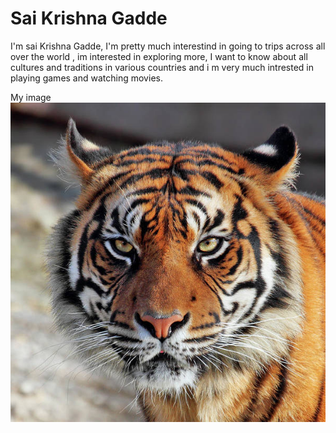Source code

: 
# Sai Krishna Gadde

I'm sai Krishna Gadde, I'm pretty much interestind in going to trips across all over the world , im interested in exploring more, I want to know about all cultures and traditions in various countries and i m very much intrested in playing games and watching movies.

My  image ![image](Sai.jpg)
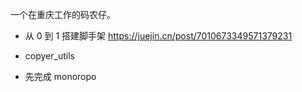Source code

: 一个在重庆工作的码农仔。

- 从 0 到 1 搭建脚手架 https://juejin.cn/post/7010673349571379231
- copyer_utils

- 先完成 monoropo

» **EXERCISE DETAILS**: Pull out every line above that holds the word "Gadde".

» **ANSWER TO THIS PROBLEM**:
# Sai Krishna Gadde
I'm sai Krishna Gadde, I'm pretty much interestind in going to trips across all over the world , im interested in exploring more, I want to know about all cultures and traditions in various countries and i m very much intrested in playing games and watching movies.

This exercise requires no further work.